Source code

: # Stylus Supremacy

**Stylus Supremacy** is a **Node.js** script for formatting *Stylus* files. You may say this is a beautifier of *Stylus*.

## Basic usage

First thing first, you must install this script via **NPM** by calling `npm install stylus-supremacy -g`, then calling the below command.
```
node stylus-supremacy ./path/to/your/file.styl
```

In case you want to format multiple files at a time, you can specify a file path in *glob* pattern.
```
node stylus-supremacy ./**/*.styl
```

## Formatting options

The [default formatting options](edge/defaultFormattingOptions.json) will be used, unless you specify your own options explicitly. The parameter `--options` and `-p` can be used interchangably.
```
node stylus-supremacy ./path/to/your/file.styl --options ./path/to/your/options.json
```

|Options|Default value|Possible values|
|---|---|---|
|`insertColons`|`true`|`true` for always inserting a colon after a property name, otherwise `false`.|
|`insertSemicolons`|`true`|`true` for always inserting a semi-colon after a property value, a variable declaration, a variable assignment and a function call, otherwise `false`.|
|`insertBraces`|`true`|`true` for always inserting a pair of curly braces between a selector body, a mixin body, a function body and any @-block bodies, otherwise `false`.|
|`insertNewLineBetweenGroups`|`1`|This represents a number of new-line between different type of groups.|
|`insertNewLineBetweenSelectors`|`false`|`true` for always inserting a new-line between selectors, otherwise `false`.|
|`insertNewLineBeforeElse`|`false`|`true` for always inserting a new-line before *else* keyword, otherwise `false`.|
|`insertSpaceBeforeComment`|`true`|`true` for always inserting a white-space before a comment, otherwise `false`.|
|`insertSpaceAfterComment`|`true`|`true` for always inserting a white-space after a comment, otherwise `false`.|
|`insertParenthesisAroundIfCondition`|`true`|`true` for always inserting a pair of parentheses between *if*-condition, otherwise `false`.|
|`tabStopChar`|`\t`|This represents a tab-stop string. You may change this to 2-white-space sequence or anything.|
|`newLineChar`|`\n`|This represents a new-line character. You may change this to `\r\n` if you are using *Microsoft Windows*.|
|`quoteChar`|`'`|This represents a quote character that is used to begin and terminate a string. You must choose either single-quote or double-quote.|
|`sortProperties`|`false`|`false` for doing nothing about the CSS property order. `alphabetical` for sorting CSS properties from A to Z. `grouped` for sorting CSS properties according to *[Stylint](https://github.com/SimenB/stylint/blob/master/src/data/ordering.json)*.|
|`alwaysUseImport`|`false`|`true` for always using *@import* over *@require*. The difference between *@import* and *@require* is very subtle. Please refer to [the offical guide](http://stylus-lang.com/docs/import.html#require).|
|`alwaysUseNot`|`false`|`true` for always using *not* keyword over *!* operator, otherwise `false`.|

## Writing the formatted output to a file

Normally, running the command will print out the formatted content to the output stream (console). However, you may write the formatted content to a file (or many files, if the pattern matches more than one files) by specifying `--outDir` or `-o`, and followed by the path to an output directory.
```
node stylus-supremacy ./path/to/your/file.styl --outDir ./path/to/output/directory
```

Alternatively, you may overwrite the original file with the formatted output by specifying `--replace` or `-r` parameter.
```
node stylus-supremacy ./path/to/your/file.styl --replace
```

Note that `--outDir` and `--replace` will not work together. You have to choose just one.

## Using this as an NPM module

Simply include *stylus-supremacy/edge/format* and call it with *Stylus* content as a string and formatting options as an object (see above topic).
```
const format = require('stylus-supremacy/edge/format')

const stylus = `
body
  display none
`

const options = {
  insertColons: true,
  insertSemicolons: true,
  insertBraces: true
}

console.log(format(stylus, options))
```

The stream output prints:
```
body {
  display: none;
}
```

•••••

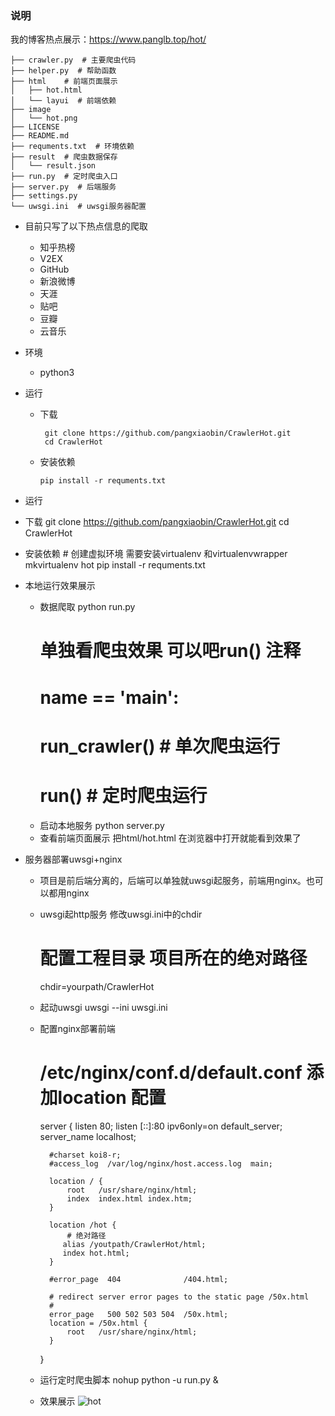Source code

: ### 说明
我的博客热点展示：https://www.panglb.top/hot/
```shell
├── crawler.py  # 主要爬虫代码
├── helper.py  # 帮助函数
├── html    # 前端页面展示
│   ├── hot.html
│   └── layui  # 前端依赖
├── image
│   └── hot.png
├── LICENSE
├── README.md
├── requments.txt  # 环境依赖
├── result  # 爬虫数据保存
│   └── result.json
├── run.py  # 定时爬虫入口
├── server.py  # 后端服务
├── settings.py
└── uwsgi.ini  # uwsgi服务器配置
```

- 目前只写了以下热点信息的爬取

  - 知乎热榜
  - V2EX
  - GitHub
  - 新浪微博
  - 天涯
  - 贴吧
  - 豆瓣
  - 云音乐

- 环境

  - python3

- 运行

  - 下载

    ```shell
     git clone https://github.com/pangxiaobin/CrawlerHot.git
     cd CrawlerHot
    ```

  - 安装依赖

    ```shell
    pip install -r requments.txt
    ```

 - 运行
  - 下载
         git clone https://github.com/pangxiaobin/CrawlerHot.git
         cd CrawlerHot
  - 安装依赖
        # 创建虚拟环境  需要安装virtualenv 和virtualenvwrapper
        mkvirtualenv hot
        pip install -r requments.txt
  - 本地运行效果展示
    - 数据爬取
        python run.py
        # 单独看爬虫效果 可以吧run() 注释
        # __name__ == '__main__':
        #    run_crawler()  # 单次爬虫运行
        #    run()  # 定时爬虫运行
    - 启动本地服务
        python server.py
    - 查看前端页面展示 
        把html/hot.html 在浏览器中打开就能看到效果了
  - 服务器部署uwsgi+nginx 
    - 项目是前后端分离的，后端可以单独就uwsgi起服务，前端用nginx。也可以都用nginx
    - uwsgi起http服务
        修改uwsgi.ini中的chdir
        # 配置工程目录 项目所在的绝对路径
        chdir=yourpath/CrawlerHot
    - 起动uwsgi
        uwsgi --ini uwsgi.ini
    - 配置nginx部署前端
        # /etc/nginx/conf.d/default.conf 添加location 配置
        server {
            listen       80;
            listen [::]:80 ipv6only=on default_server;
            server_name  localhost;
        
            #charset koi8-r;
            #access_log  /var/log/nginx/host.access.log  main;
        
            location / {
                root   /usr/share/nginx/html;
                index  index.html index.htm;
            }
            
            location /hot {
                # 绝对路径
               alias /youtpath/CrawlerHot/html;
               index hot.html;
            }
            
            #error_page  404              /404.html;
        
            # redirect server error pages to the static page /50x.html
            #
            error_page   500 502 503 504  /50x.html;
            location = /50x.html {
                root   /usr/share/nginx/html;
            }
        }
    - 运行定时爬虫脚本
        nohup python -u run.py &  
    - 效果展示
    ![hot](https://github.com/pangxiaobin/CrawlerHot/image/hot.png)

•••••

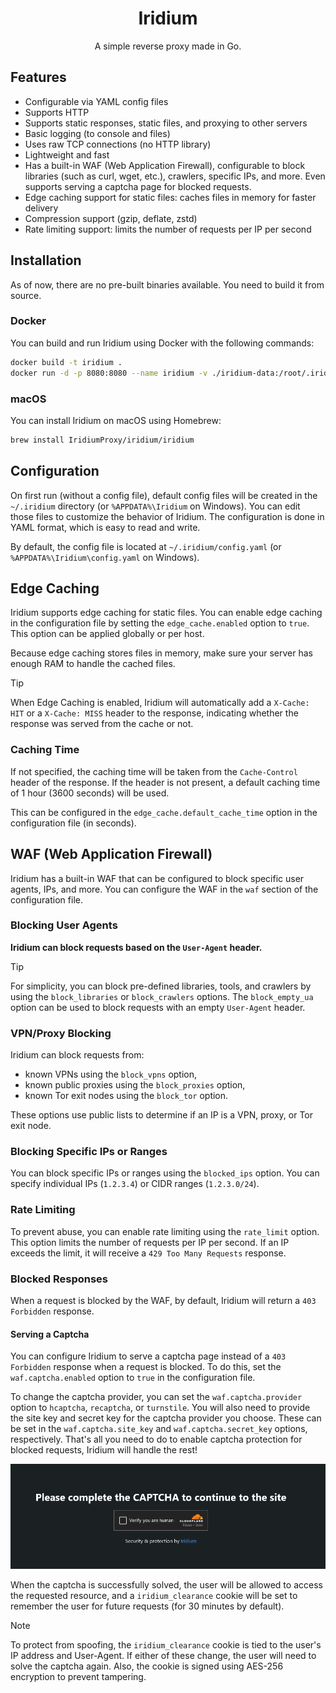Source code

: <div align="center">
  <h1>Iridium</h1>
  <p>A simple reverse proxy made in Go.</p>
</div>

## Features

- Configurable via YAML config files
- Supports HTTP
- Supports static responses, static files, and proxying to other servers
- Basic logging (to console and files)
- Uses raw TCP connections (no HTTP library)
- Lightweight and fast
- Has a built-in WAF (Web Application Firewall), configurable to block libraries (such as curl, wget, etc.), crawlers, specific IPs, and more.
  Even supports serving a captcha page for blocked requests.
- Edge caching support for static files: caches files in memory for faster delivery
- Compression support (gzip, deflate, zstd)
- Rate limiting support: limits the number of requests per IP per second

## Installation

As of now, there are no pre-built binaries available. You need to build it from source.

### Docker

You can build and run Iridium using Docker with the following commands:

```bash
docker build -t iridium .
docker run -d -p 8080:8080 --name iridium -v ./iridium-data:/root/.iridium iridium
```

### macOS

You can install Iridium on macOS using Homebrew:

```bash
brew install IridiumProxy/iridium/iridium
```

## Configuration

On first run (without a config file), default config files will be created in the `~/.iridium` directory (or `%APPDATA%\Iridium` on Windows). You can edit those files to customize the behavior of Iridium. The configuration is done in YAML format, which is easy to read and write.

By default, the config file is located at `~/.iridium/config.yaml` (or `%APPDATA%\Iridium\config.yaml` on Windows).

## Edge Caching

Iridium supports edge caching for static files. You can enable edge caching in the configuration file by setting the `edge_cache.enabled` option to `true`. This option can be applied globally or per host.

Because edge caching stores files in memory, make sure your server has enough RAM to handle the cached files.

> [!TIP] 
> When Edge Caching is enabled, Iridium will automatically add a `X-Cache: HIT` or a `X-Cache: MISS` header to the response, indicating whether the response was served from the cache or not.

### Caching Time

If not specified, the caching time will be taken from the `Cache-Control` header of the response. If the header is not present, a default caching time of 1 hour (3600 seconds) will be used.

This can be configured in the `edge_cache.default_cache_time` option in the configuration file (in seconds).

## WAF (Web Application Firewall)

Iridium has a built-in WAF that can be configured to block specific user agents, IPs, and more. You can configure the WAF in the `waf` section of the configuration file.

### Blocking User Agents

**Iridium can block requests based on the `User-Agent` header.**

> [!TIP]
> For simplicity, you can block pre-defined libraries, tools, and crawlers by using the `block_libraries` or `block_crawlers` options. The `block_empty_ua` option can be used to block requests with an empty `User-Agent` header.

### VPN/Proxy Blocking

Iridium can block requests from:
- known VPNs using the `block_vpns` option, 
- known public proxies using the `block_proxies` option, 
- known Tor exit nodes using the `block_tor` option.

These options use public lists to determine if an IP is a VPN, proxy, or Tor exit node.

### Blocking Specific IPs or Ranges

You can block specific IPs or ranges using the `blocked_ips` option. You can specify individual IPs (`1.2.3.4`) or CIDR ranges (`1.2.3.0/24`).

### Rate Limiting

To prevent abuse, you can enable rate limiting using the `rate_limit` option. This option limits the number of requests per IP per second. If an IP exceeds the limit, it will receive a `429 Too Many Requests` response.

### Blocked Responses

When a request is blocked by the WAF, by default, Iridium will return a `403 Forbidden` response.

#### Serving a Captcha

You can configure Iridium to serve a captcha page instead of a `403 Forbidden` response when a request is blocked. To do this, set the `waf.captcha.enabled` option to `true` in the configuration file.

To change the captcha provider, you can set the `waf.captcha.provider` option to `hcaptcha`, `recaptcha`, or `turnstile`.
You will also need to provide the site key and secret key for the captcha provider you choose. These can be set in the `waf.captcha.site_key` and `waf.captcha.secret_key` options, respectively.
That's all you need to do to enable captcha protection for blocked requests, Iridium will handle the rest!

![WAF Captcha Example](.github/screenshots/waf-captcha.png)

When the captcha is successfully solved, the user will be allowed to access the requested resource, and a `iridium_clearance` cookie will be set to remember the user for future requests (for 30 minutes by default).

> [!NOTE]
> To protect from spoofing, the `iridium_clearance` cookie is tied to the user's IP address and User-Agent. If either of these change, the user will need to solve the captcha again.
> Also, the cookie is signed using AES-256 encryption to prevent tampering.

•••••

## Exercise goal
Look at the records above. Copy every line where the string "access" occurs.

## Problem solution
            #access_log  /var/log/nginx/host.access.log  main;
When the captcha is successfully solved, the user will be allowed to access the requested resource, and a `iridium_clearance` cookie will be set to remember the user for future requests (for 30 minutes by default).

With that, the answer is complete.